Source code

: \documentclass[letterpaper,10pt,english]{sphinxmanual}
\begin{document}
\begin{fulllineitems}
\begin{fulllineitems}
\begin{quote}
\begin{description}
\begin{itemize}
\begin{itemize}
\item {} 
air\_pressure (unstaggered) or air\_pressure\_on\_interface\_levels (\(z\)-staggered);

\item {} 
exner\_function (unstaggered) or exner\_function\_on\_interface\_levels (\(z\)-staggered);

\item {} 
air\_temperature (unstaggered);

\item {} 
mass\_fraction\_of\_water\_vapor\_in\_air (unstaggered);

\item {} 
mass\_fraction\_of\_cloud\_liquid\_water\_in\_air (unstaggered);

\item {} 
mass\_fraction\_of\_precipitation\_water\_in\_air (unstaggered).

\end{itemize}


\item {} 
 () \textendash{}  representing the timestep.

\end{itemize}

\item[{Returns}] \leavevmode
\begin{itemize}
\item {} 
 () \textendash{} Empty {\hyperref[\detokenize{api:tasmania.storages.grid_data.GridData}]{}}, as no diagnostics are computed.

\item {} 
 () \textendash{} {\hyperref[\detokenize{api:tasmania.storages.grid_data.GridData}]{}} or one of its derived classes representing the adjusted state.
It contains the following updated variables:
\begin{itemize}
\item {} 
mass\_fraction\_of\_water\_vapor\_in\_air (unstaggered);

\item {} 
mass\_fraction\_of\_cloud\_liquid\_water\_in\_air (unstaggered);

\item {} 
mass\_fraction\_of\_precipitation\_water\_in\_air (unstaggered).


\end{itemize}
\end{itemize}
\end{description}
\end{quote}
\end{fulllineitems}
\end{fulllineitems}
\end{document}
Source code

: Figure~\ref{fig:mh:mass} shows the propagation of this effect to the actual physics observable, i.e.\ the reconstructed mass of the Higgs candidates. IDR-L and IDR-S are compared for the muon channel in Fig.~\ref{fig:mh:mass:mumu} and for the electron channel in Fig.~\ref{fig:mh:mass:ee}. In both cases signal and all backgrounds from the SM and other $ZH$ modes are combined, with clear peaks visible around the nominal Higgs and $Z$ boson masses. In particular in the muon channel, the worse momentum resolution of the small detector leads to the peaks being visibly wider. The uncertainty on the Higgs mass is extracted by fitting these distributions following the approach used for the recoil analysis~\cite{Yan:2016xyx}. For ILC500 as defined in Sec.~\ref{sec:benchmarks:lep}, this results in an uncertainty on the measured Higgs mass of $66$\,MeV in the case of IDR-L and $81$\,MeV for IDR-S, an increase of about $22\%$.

■ ■ ■ ■

▶ Your goal: Please restate the preceding entries word for word.

▶ Solution for this exercise:
Source code

: \documentclass[letterpaper,10pt,english]{sphinxmanual}
\begin{document}
\begin{fulllineitems}
\begin{fulllineitems}
\begin{quote}
\begin{description}
\begin{itemize}
\begin{itemize}
\item {} 
air\_pressure (unstaggered) or air\_pressure\_on\_interface\_levels (\(z\)-staggered);

\item {} 
exner\_function (unstaggered) or exner\_function\_on\_interface\_levels (\(z\)-staggered);

\item {} 
air\_temperature (unstaggered);

\item {} 
mass\_fraction\_of\_water\_vapor\_in\_air (unstaggered);

\item {} 
mass\_fraction\_of\_cloud\_liquid\_water\_in\_air (unstaggered);

\item {} 
mass\_fraction\_of\_precipitation\_water\_in\_air (unstaggered).

\end{itemize}


\item {} 
 () \textendash{}  representing the timestep.

\end{itemize}

\item[{Returns}] \leavevmode
\begin{itemize}
\item {} 
 () \textendash{} Empty {\hyperref[\detokenize{api:tasmania.storages.grid_data.GridData}]{}}, as no diagnostics are computed.

\item {} 
 () \textendash{} {\hyperref[\detokenize{api:tasmania.storages.grid_data.GridData}]{}} or one of its derived classes representing the adjusted state.
It contains the following updated variables:
\begin{itemize}
\item {} 
mass\_fraction\_of\_water\_vapor\_in\_air (unstaggered);

\item {} 
mass\_fraction\_of\_cloud\_liquid\_water\_in\_air (unstaggered);

\item {} 
mass\_fraction\_of\_precipitation\_water\_in\_air (unstaggered).


\end{itemize}
\end{itemize}
\end{description}
\end{quote}
\end{fulllineitems}
\end{fulllineitems}
\end{document}
Source code

: Figure~\ref{fig:mh:mass} shows the propagation of this effect to the actual physics observable, i.e.\ the reconstructed mass of the Higgs candidates. IDR-L and IDR-S are compared for the muon channel in Fig.~\ref{fig:mh:mass:mumu} and for the electron channel in Fig.~\ref{fig:mh:mass:ee}. In both cases signal and all backgrounds from the SM and other $ZH$ modes are combined, with clear peaks visible around the nominal Higgs and $Z$ boson masses. In particular in the muon channel, the worse momentum resolution of the small detector leads to the peaks being visibly wider. The uncertainty on the Higgs mass is extracted by fitting these distributions following the approach used for the recoil analysis~\cite{Yan:2016xyx}. For ILC500 as defined in Sec.~\ref{sec:benchmarks:lep}, this results in an uncertainty on the measured Higgs mass of $66$\,MeV in the case of IDR-L and $81$\,MeV for IDR-S, an increase of about $22\%$.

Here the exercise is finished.